AUTHOR=Rane Ashwini N. , Baikar Vishakha V. , Ravi Kumar V. , Deopurkar Rajendra L. TITLE=Agro-Industrial Wastes for Production of Biosurfactant by Bacillus subtilis ANR 88 and Its Application in Synthesis of Silver and Gold Nanoparticles JOURNAL=Frontiers in Microbiology VOLUME=8 YEAR=2017 URL=https://www.frontiersin.org/journals/microbiology/articles/10.3389/fmicb.2017.00492 DOI=10.3389/fmicb.2017.00492 ISSN=1664-302X ABSTRACT=

Biosurfactants, surface-active amphiphilic compounds, despite having a wide range of applications, have a high cost of production, which severely restricts their use. For cheaper production of biosurfactant, we investigated the potential of the indigenously isolated biosurfactant producing organism, Bacillus subtilis ANR 88, to grow on different cheap carbon sources (molasses, whey, and extracts of potato peels, orange peels, banana peels, and bagasse). We found that, B. subtilis ANR 88 used significant amounts of total sugar to produce cell biomass and biosurfactant. The biosurfactant production in minimal medium containing glucose as sole source of carbon was 0.207 g/l and the same with molasses as carbon source was 0.241 g/l.

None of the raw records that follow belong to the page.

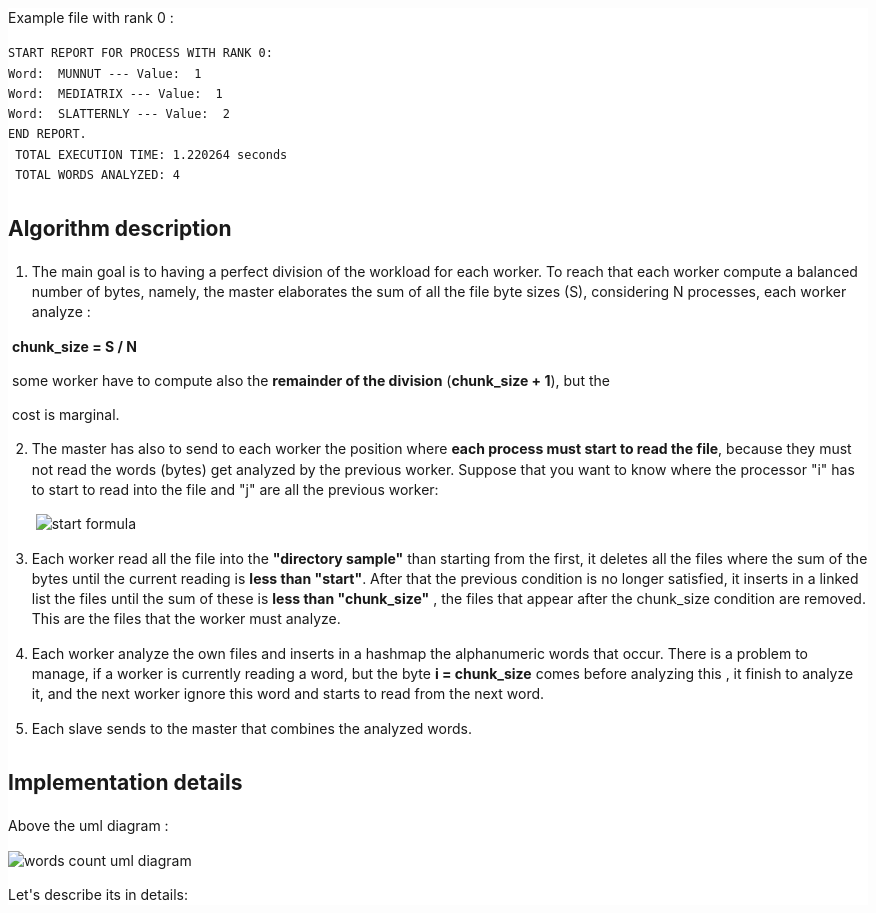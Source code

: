 Example file with rank 0 :

```
START REPORT FOR PROCESS WITH RANK 0: 
Word:  MUNNUT --- Value:  1  
Word:  MEDIATRIX --- Value:  1  
Word:  SLATTERNLY --- Value:  2 
END REPORT.
 TOTAL EXECUTION TIME: 1.220264 seconds 
 TOTAL WORDS ANALYZED: 4  

```

## Algorithm description

1. The main goal is to having a perfect division of the workload for each worker. To reach that each worker compute a balanced number of bytes,  namely, the master elaborates the sum of all the file  byte sizes (S), considering N processes, each worker analyze :

​								                                 **chunk_size = S / N**  

​       some worker have to compute also the **remainder of the  division** (**chunk_size + 1**), but the 

​       cost is marginal. 

2. The master has also to send to each worker the position where **each process must start to read the file**, because they must not read the words (bytes) get analyzed by the previous worker. Suppose that you want to know where the processor "i" has to start to read into the file and "j" are all the previous worker:

   ​                                                  ![start formula](https://latex.codecogs.com/gif.latex?\dpi{120}&space;\large&space;start&space;=&space;\sum_{j}^{i}&space;chunk\_size_{j})

3. Each worker read all the file into the **"directory sample"** than starting from the first, it deletes all the files where the sum of the bytes until the current reading is **less than "start"**. After that the previous condition is no longer satisfied, it inserts in a linked list the files until the sum of these is **less than "chunk_size"** , the files that appear after the chunk_size condition are removed. This are the files that the worker must analyze.

4. Each worker analyze the own files and inserts in a hashmap the alphanumeric words that occur. There is a problem to manage, if a worker is currently reading a word, but the byte **i = chunk_size** comes before analyzing this , it finish to analyze it, and the next worker ignore this word and starts to read from the next word.

5. Each slave sends to the master that combines the analyzed words.



## Implementation details

Above the uml diagram :

![words count uml diagram](http://ferrara.link/img/wordscount2019/words-count-uml-diagram.jpg)

Let's describe its in details:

With whey as carbon source, isolate failed to produce biosurfactant. Amongst the extracts of the agro-wastes, the extracts of bagasse and orange peels gave 0.127 and 0.089 g/l of biosurfactant respectively. One-variable-at-a-time (OVAT) studies carried out to optimize the production of biosurfactant by B. subtilis ANR 88 resulted into maximum biosurfactant yield of 0.513 g/l in medium: molasses 4%, ammonium ferric citrate 0.25%, pH 7. Plackett–Burman design based statistical method for optimization increased the production of biosurfactant to 0.746 g/l, which is 3.6-fold of that produced on glucose. The biosurfactant produced by B. subtilis ANR 88 was analyzed by Fourier Transform Infrared Spectroscopy (FT-IR); it showed that the biosurfactant contained alkyl as well as peptide groups. The biosurfactant of B. subtilis ANR 88 was found effective in the synthesis of silver as well as gold nanoparticles in the total absence of conventional chemical reducing agents. Interestingly, nanoparticles produced were almost uniform in their size and shapes i.e., spherical silver (4–18 nm) and hexagonal gold nanoparticles (40–60 nm), as evident in TEM images.